## [PROBLEM DETAILS]
Print each line exactly, beginning with the one where "Bay National Wildlife Area" appears and ending at the last line below.

Items from a dataset:
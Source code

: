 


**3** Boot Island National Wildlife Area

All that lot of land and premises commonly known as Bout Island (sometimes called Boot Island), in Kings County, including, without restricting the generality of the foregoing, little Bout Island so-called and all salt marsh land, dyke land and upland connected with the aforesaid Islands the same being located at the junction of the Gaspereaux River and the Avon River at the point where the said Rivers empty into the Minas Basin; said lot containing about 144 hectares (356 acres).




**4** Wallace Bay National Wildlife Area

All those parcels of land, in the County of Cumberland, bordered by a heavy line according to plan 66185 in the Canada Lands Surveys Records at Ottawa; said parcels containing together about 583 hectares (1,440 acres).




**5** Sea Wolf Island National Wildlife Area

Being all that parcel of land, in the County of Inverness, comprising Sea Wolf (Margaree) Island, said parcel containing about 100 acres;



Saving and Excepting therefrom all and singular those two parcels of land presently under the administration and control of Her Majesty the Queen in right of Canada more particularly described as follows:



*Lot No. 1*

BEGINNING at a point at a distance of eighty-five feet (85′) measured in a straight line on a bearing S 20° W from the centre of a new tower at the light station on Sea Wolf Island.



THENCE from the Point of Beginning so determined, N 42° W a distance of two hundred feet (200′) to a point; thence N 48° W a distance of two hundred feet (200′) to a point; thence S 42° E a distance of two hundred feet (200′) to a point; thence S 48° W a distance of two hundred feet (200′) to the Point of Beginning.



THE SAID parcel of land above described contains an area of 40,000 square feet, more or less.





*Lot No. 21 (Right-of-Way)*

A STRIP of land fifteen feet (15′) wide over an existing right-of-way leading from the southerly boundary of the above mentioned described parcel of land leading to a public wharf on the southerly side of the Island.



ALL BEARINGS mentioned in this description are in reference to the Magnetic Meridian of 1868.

## [RESPONSE FOR THIS EXERCISE]
**4** Wallace Bay National Wildlife Area

All those parcels of land, in the County of Cumberland, bordered by a heavy line according to plan 66185 in the Canada Lands Surveys Records at Ottawa; said parcels containing together about 583 hectares (1,440 acres).




**5** Sea Wolf Island National Wildlife Area

Being all that parcel of land, in the County of Inverness, comprising Sea Wolf (Margaree) Island, said parcel containing about 100 acres;



Saving and Excepting therefrom all and singular those two parcels of land presently under the administration and control of Her Majesty the Queen in right of Canada more particularly described as follows:



*Lot No. 1*

BEGINNING at a point at a distance of eighty-five feet (85′) measured in a straight line on a bearing S 20° W from the centre of a new tower at the light station on Sea Wolf Island.



THENCE from the Point of Beginning so determined, N 42° W a distance of two hundred feet (200′) to a point; thence N 48° W a distance of two hundred feet (200′) to a point; thence S 42° E a distance of two hundred feet (200′) to a point; thence S 48° W a distance of two hundred feet (200′) to the Point of Beginning.



THE SAID parcel of land above described contains an area of 40,000 square feet, more or less.





*Lot No. 21 (Right-of-Way)*

A STRIP of land fifteen feet (15′) wide over an existing right-of-way leading from the southerly boundary of the above mentioned described parcel of land leading to a public wharf on the southerly side of the Island.



ALL BEARINGS mentioned in this description are in reference to the Magnetic Meridian of 1868.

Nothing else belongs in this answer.